A new set of highway signs have appeared in New York, reminding those in the city about the issues that will arise from climate change.
New Yorkers are getting a very visible reminder of the perils of climate change, as a series of flashing highway signs spelling out warnings have been placed throughout the city.
The Climate Museum teamed up with a number of partners, including the New York City mayor’s office, to place the signs around the city as part of artist Justin Brice Guariglia’s Climate Signals project. Ten large solar-powered signs, that display messages such as “Climate denial kills” and “Climate change at work,” now dot locations in each of New York City’s five boroughs, including areas that are particularly vulnerable to rising sea levels.

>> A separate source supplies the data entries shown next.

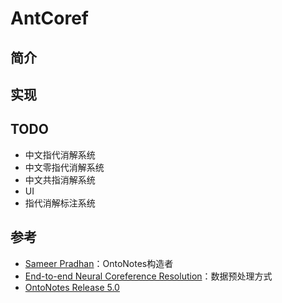 # AntCoref

## 简介

## 实现

## TODO
- 中文指代消解系统
- 中文零指代消解系统
- 中文共指消解系统
- UI
- 指代消解标注系统

## 参考
- [Sameer Pradhan](https://cemantix.org/)：OntoNotes构造者
- [End-to-end Neural Coreference Resolution](https://github.com/kentonl/e2e-coref/blob/e2e/setup_training.sh)：数据预处理方式
- [OntoNotes Release 5.0](https://catalog.ldc.upenn.edu/LDC2013T19)
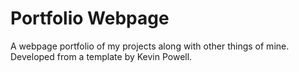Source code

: # Portfolio Webpage
A webpage portfolio of my projects along with other things of mine. <br>
Developed from a template by Kevin Powell.
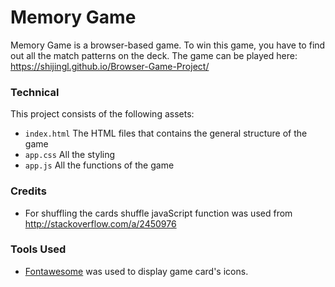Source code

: # Memory Game
Memory Game is a browser-based game. To win this game, you have to find out all the match patterns on the deck. The game can be played here: https://shijingl.github.io/Browser-Game-Project/

### Technical
This project consists of the following assets: 
* `index.html` The HTML files that contains the general structure of the game
* `app.css` All the styling
* `app.js` All the functions of the game

### Credits
* For shuffling the cards shuffle javaScript function was used from http://stackoverflow.com/a/2450976

### Tools Used
* [Fontawesome](https://fontawesome.com/icons?from=io) was used to display game card's icons.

Signs in neighborhoods with diverse populations also feature messages in languages commonly spoken in that area.
Sign locations include Flushing Meadows Corona Park in Queens, Sunset Park in Brooklyn and Yankee Pier on Governors Island. The installation will be in New York until November 6.
New York is a city surrounded by water, making it more vulnerable to the effects of climate change. A 2017 study by a group of climate scientists revealed that New Yorkers can expect increased flooding in the next couple of decades. In the past, floods of nearly 7.5ft (2.3m) happened only a couple of times per millennium. Today, the same sized floods are projected to occur every 25 years. By 2030, these floods will come every five years.
New York’s most recent major flooding was during Superstorm Sandy in 2012, which brought 10-11ft (3m) floods to large parts of Manhattan, Brooklyn and Staten Island, killing 43 people.
If New Yorkers want to avoid this type of disaster becoming a regular occurrence, they’d best heed the signs, both figuratively and in the case of Climate Signals, quite literally.